The arithmetic of extortion


Date:
04. February, 2009


Valdis Kalnozols, once the boss of one of Latvia’s largest construction companies, gave an interview (in Latvian) with some straight talk about public procurement in construction.

Interview
Here is a nice passage:

“The prices are inflated… About 5-15% [of the procurement contract] is the sum that must be given back to certain people, political parties and so on… At the moment in road construction, it seems, everything is clear ten years ahead, who will build what bridge. Also in the construction of large objects – if political power will not change, we can talk about 2-3 years ahead, who and where will build potential objects…”

And this one:

“…for example, a firm X obtains a public procurement contract worth 10 million lats, and each month a part of the incoming cash flow must be transferred to where a [party’s] cashier says, and that’s it.”

A truly hilarious part of the interview is where the journalist is being incredulous as to why nobody wants to do anything to stop the corruption. Mr. Kalnozols reasonably points that, if you take a million lats from the people (i.e. the taxpayers), they won’t like it but will not really do anything about it. On the other hand, if someone will try to expose a secret deal where some people steal a million of taxpayers’ money, the chances are that on the next day this guy will be shot. Mancur Olson’s “Logic of Collective Action” in action. Indeed, if a relatively small group of politicians steals a million lats from the taxpayers, the per capita gains are high enough to justify the effort of each participant. Suppose there is a million taxpayers who are the victims of this theft. Then each loses one lat. For each individual taxpayer: does the goal of recovering 1 LVL of his tax money justify the risks of being shot?

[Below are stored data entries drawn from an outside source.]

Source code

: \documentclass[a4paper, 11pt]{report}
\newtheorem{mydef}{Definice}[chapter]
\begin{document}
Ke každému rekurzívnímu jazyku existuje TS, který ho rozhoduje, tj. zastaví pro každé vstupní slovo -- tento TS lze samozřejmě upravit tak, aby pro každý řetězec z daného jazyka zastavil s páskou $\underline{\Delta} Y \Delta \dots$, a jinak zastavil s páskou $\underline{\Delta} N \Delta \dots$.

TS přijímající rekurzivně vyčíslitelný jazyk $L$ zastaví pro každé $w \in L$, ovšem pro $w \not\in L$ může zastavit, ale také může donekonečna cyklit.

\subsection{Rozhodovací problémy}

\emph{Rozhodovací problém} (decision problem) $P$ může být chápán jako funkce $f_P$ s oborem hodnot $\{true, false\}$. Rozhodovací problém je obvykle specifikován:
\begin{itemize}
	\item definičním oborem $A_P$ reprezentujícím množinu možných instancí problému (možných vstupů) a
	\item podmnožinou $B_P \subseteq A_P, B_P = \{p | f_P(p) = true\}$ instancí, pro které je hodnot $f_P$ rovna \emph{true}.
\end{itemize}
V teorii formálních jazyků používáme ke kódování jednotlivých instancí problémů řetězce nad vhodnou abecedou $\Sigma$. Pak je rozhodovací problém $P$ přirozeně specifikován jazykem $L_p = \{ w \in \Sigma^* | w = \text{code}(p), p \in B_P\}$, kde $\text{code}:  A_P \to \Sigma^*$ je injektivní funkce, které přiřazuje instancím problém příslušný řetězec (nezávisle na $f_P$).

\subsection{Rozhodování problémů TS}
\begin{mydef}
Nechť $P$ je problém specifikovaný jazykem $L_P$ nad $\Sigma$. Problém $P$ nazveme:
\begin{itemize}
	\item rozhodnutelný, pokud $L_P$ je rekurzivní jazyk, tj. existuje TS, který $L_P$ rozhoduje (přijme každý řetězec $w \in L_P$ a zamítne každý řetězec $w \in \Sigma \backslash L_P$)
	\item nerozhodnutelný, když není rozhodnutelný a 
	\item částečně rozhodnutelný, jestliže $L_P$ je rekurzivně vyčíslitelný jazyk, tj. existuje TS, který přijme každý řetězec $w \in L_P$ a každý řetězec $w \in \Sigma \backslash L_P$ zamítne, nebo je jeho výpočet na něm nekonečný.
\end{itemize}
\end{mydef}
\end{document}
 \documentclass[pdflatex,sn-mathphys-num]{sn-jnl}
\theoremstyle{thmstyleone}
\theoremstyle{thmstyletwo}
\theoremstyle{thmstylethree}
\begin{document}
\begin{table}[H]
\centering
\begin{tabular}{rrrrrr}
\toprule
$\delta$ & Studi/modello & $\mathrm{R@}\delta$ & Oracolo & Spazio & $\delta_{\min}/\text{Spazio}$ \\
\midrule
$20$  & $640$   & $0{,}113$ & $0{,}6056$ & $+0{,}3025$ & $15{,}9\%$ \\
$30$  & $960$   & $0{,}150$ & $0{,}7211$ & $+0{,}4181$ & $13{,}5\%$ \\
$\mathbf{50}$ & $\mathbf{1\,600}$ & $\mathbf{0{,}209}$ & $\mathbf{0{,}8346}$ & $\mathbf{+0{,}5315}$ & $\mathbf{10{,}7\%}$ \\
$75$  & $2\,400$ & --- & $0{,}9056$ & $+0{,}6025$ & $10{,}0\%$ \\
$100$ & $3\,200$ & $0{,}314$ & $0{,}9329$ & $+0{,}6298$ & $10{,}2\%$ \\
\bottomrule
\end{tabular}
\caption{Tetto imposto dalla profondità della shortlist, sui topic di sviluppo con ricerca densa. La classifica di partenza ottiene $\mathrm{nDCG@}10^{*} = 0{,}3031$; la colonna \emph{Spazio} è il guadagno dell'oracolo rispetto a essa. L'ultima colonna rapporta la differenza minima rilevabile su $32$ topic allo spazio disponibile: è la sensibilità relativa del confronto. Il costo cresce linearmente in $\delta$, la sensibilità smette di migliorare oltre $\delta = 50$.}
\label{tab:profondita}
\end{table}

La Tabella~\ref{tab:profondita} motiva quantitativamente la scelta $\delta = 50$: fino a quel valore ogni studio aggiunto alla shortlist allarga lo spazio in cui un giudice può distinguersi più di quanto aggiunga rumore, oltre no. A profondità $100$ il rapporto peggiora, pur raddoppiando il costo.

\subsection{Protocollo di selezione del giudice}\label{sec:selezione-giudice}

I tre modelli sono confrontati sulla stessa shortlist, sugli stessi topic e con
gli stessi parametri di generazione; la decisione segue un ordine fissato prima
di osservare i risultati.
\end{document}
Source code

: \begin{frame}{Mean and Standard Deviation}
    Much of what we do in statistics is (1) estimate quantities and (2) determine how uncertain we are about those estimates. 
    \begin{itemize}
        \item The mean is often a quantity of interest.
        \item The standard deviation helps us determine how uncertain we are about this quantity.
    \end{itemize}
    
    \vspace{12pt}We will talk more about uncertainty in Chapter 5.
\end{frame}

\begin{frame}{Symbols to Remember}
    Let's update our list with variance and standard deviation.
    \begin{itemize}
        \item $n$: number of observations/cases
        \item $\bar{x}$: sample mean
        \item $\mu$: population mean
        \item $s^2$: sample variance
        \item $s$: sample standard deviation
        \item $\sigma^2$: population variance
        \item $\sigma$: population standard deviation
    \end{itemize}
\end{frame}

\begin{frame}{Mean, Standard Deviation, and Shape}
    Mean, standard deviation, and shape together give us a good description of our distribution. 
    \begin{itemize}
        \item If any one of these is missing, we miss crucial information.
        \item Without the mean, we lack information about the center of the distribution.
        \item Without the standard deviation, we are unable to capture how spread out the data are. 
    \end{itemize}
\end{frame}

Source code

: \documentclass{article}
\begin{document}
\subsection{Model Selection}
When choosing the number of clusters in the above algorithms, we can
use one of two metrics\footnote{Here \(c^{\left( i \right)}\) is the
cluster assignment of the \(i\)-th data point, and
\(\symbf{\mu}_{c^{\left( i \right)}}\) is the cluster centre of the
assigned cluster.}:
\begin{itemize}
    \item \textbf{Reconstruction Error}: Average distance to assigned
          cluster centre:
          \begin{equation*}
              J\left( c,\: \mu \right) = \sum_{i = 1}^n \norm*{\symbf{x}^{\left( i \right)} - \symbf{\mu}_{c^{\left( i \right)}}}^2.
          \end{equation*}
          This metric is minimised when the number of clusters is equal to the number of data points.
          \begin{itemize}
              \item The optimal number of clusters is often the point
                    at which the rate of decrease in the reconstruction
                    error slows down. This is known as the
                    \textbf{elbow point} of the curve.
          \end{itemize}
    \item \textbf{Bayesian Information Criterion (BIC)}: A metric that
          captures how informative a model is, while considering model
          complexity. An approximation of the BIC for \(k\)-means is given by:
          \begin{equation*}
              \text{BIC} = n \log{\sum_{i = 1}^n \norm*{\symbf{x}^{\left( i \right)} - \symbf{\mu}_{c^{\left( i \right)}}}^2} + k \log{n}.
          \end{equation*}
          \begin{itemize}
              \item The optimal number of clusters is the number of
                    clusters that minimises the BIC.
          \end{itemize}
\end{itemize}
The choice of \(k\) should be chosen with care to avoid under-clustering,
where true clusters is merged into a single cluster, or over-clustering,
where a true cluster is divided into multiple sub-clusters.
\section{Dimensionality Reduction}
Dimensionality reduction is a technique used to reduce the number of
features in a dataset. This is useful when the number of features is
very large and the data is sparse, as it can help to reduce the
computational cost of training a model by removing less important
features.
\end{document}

The situation with the farmers is just another example of this arithmetic. If a few thousands farmers can get 27 millions of lats at the expense of other taxpayers, per farmer gains are large enough to put up the kind of show they did. It would be in the common interest of the other taxpayers to erect the barricades to stop the farmers from entering Riga. And yet, it is in the individual interest of no-one to participate in such an endeavor because per taxpayer gains from resisting the farmers are so small relative to the cost of going to the barricades. This is what Olson called the “paradox of collective action”, which, sadly, is what we see.